For those who want to know who their friends are, we have services like Facebook, and for those who’d prefer to remain anonymous when ranting or organizing, we have networks like Twitter. Choices like these allow users, advertisers, political activists, and entrepreneurs to mix and match online services that were unimaginable a decade ago.
But this week at the Internet Governance Forum (IGF) in Kenya, human rights advocates called for a regulatory framework that would eliminate that choice for users and for creators of online services. The Dynamic Coalition for Internet Rights & Principles wants the IGF to embrace a new fundamental right – the right to online anonymity. And college professor Robert Bodle presented a paper to justify this new right to online anonymity.
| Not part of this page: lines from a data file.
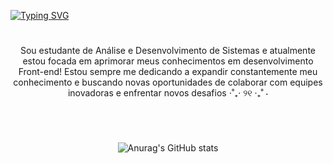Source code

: [![Typing SVG](http://readme-typing-svg.herokuapp.com?font=Fira+Code&size=26&pause=1000&color=A722F7&center=true&vCenter=true&width=1200&lines=Hello!+I'm+Marianne+%E0%AB%AE+%CB%B6%E1%B5%94+%E1%B5%95+%E1%B5%94%CB%B6+%E1%83%90)](https://git.io/typing-svg)  

#

<p align="center"> Sou estudante de Análise e Desenvolvimento de Sistemas e atualmente estou focada em aprimorar meus conhecimentos em desenvolvimento Front-end!
Estou sempre me dedicando a expandir constantemente meu conhecimento e buscando novas oportunidades de colaborar com equipes inovadoras e enfrentar novos desafios ⋅˚₊‧ ୨୧ ‧₊˚ ⋅
  
#

<br/>

<div align="center">    
  
![Anurag's GitHub stats](https://github-readme-stats.vercel.app/api?username=codebymar&show_icons=true&theme=tokyonight)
There’s no need to decide who’s “right” on this question – as long as those with different needs can choose among online services that treat identity differently.
I understand that anonymity is essential for activists, dissidents, and whistleblowers, but it’s not for everyone. Anonymity’s not right for my family and me when we use Facebook or Skype to connect with friends. It’s not right for professional networks that exist precisely so you can know the real identity of other users. (Imagine LinkedIn with an Anonymity button).
But there’s no need to decide who’s “right” on this question – as long as those with different needs can choose among online services that treat identity differently.
Yet Bodle and many rights advocates here at IGF want governments (and intergovernmental organizations like the United Nations) to mandate that social networks like Facebook let users hide their true identities.
Bodle mocked Facebook for requiring its users to post their real names. And he insisted that social networks like Facebook and Google+ make “Anonymous” the default for user identities, and only allow real names as an option.
My response to Bodle was to invite him to endorse anonymous networks and to start one of his own. When I pressed him about his call for regulation, Bodle qualified by saying that only “dominant” social networks should be forced to drop their real names polices.
But didn’t Facebook became popular at least partly because it required real names? And now that hundreds of millions of users have come to rely on real names, Bodle would force them to an anonymous model?
This is the kind of top-down, after-the-fact government regulation we’ve managed to avoid on the Internet so far. And so far, so good, if you judge today’s light-touch approach by the innovation and variety of content and services it has fostered.
So let’s have a debate on the merits of anonymous versus real-name services. But there’s no room in that debate for new mandates on our most innovative and popular online services.